This is an artistic interpretation combining the structure and Haldane gap excitation spectrum of Nd2BaNiO5 made by my friend and collaborator Andrey Zheludev for the cover of Neutron News.
The main ingredient of this material is Ni (S=1) ions arranged in chains, making it a near perfect example of 1D Heisenberg antiferomagnet. It was predicted by Haldane that 1D antiferromagnet with integer (as opposed to half-integer) spin will be in a quantum-disordered state, where the long range antiferromagnetic order is completely destroyed by quantum fluctuations. In this disordered state what used to be a doublet of gapless magnons (spin waves) is now a triplet of excitations with a finite energy gap at the AFM zone center.
This is exactly what was observed in Y2BaNiO5 (a closest relative of our material in which magnetic Nd rare-earth ion was replaced by the non-magnetic Y). This material does not develop AFM long range order and has all features of quantum disordered ground state, described by Haldane. Now the Nd-based material does order at 48K and at a first thought should have no energy gap in it's excitation spectrum below ordering temperature. However, the experiment tells us that not only that it's spin-excitation spectrum has an energy gap around 10 meV, but this gap even grows as T is decreased below TN!
This somewhat counterintuitive behavior can be explained in terms of a simple picture of a Haldane chain in a staggered magnetic field produced by the Nd sublattice.
We have succeeded in:
 | Working out the basic model and interpreting the results of neutron scattering experiments: cond-mat/9706047, cond-mat/9710015 (long review paper). |
| Experimental measurement of the staggered magnetization curve of an S=1 antiferromagnetic chain: cond-mat/9801068. |
| Deriving quantitative theoretical predictions for the increase in Haldane gap as a function of the staggered moment, induced by the external staggered field, as well as the overall shape of the staggered magnetization curve. These predictions, based on the existing numerical data, describing the shape of effective potential in O(3)-symmetric field theory, are in a beautiful agreement with the experimental data in Nd2BaNiO5: cond-mat/9803393. |
| Describing the intensity of collective Ni-Nd excitations as a function of the wave vector component perpendicular to chains. What happens here is that Haldane-gapped magnons on Ni-chains couple with the higher energy crystal-field excitations of Nd ions. This results in intensity modulation: |
We successfully explained
the following properties of this material:
| A commensurate-incommensurate phase transition of that spiral in external vertical magnetic field. As usual it happens via a formation of soliton (domain wall) lattice.

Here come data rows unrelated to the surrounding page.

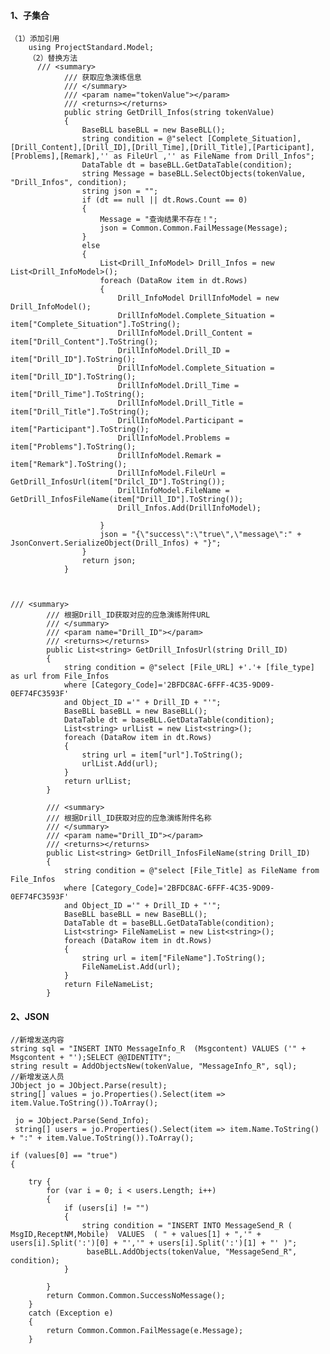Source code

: #### 1、子集合
    （1）添加引用
        using ProjectStandard.Model;
        （2）替换方法
          /// <summary>
                /// 获取应急演练信息
                /// </summary>
                /// <param name="tokenValue"></param>
                /// <returns></returns>
                public string GetDrill_Infos(string tokenValue)
                {
                    BaseBLL baseBLL = new BaseBLL();
                    string condition = @"select [Complete_Situation],[Drill_Content],[Drill_ID],[Drill_Time],[Drill_Title],[Participant],[Problems],[Remark],'' as FileUrl ,'' as FileName from Drill_Infos";
                    DataTable dt = baseBLL.GetDataTable(condition);
                    string Message = baseBLL.SelectObjects(tokenValue, "Drill_Infos", condition);
                    string json = "";
                    if (dt == null || dt.Rows.Count == 0)
                    {
                        Message = "查询结果不存在！";
                        json = Common.Common.FailMessage(Message);
                    }
                    else
                    {
                        List<Drill_InfoModel> Drill_Infos = new List<Drill_InfoModel>();
                        foreach (DataRow item in dt.Rows)
                        {
                            Drill_InfoModel DrillInfoModel = new Drill_InfoModel();
                            DrillInfoModel.Complete_Situation = item["Complete_Situation"].ToString();
                            DrillInfoModel.Drill_Content = item["Drill_Content"].ToString();
                            DrillInfoModel.Drill_ID = item["Drill_ID"].ToString();
                            DrillInfoModel.Complete_Situation = item["Drill_ID"].ToString();
                            DrillInfoModel.Drill_Time = item["Drill_Time"].ToString();
                            DrillInfoModel.Drill_Title = item["Drill_Title"].ToString();
                            DrillInfoModel.Participant = item["Participant"].ToString();
                            DrillInfoModel.Problems = item["Problems"].ToString();
                            DrillInfoModel.Remark = item["Remark"].ToString();
                            DrillInfoModel.FileUrl = GetDrill_InfosUrl(item["Drilcl_ID"].ToString());
                            DrillInfoModel.FileName = GetDrill_InfosFileName(item["Drill_ID"].ToString());
                            Drill_Infos.Add(DrillInfoModel);
         
                        }
                        json = "{\"success\":\"true\",\"message\":" + JsonConvert.SerializeObject(Drill_Infos) + "}";
                    }
                    return json;
                }
     
     
     
    /// <summary>
            /// 根据Drill_ID获取对应的应急演练附件URL
            /// </summary>
            /// <param name="Drill_ID"></param>
            /// <returns></returns>
            public List<string> GetDrill_InfosUrl(string Drill_ID)
            {
                string condition = @"select [File_URL] +'.'+ [file_type] as url from File_Infos
                where [Category_Code]='2BFDC8AC-6FFF-4C35-9D09-0EF74FC3593F'
                and Object_ID ='" + Drill_ID + "'";
                BaseBLL baseBLL = new BaseBLL();
                DataTable dt = baseBLL.GetDataTable(condition);
                List<string> urlList = new List<string>();
                foreach (DataRow item in dt.Rows)
                {
                    string url = item["url"].ToString();
                    urlList.Add(url);
                }
                return urlList;
            }
     
            /// <summary>
            /// 根据Drill_ID获取对应的应急演练附件名称
            /// </summary>
            /// <param name="Drill_ID"></param>
            /// <returns></returns>
            public List<string> GetDrill_InfosFileName(string Drill_ID)
            {
                string condition = @"select [File_Title] as FileName from File_Infos
                where [Category_Code]='2BFDC8AC-6FFF-4C35-9D09-0EF74FC3593F'
                and Object_ID ='" + Drill_ID + "'";
                BaseBLL baseBLL = new BaseBLL();
                DataTable dt = baseBLL.GetDataTable(condition);
                List<string> FileNameList = new List<string>();
                foreach (DataRow item in dt.Rows)
                {
                    string url = item["FileName"].ToString();
                    FileNameList.Add(url);
                }
                return FileNameList;
            }
#### 2、JSON
    //新增发送内容
    string sql = "INSERT INTO MessageInfo_R  (Msgcontent) VALUES ('" + Msgcontent + "');SELECT @@IDENTITY";
    string result = AddObjectsNew(tokenValue, "MessageInfo_R", sql);
    //新增发送人员
    JObject jo = JObject.Parse(result);
    string[] values = jo.Properties().Select(item => item.Value.ToString()).ToArray();
    
     jo = JObject.Parse(Send_Info);
     string[] users = jo.Properties().Select(item => item.Name.ToString() + ":" + item.Value.ToString()).ToArray();
    
    if (values[0] == "true")
    {
    
        try {
            for (var i = 0; i < users.Length; i++)
            {
                if (users[i] != "")
                {
                    string condition = "INSERT INTO MessageSend_R ( MsgID,ReceptNM,Mobile)  VALUES  ( " + values[1] + ",'" + users[i].Split(':')[0] + "','" + users[i].Split(':')[1] + "' )";
                     baseBLL.AddObjects(tokenValue, "MessageSend_R", condition);
                }
    
            }
            return Common.Common.SuccessNoMessage();
        }
        catch (Exception e)
        {
            return Common.Common.FailMessage(e.Message);
        }
 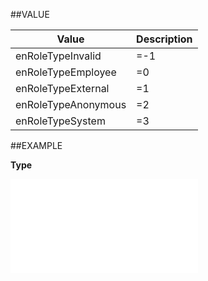 
##VALUE

| Value | Description |
|-------|-------------|
|enRoleTypeInvalid|=-1|
|enRoleTypeEmployee|=0|
|enRoleTypeExternal|=1|
|enRoleTypeAnonymous|=2|
|enRoleTypeSystem|=3|



##EXAMPLE

**Type**

![](..\..\Examples\vbs\SORole.Type.vbs.txt)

For details see: cond-mat/9701127, cond-mat/9706146. |
| A peculiar way in which the spin plane and propagation of the spiral can be manipulated by applying a very weak horizontal magnetic field. An extremely weak in-plane anisotropy of order of 10 neV (yes nanovolts!) per spin. For details see cond-mat/9707166 . |
| The very weak deformation of the spiral in zero vertical field manifested in the third order satellites of main Bragg reflections and the details of the spin-wave spectrum around the AFM zone center. We explained this deformation by taking into account the correction to Dzyaloshinskii-Moria interaction predicted by Kaplan, and later by Shekhtman, Entin-Wohlman, and Aharony. This correction, which we refer to as KSEA interaction (initials of the four authors above) restores the local O(3) symmetry to every nearest-neighbor bond. It can be written as (D·S1)(D·S2)/2J. For details see cond-mat/9805236, and cond-mat/9810122. |
As one can see, the AC conductivity increases with frequency in all but the very thickest of the films, in which the Drude fall-off obscures this effect. One possible source of such conductivity increase is due to localization effects. Indeed, as frequency is increased the corresponding diffusion length scale decreases and the coherent backscattering of electrons is suppressed. However, the observed effect turns out to be to strong and the thickness dependence of the slope too bizarre to be explained in terms of localization alone. We believe that a much more mundane effect well known in more granular systems (such as films deposited at room temperature) is mainly responsible for this effect. Simply speaking at small length scale our films are far from homogeneous. They are composed of grains of Pb with horizontal dimensions of order of ~100-200Å. These grains are coupled to each other both capacitively and resistively (through direct contact or tunneling). Of course, the capacitive coupling does not contribute to the DC conductivity. But for for the IR frequencies it simply cannot be ignored! the higher is the frequency - the stronger is this capacitive coupling and higher is the AC conductive. Quantitative predictions for the frequency dependent conductivity in such purely classical systems were previously derived in the framework of the percolation theory. Our experimental data are consistent with these predictions.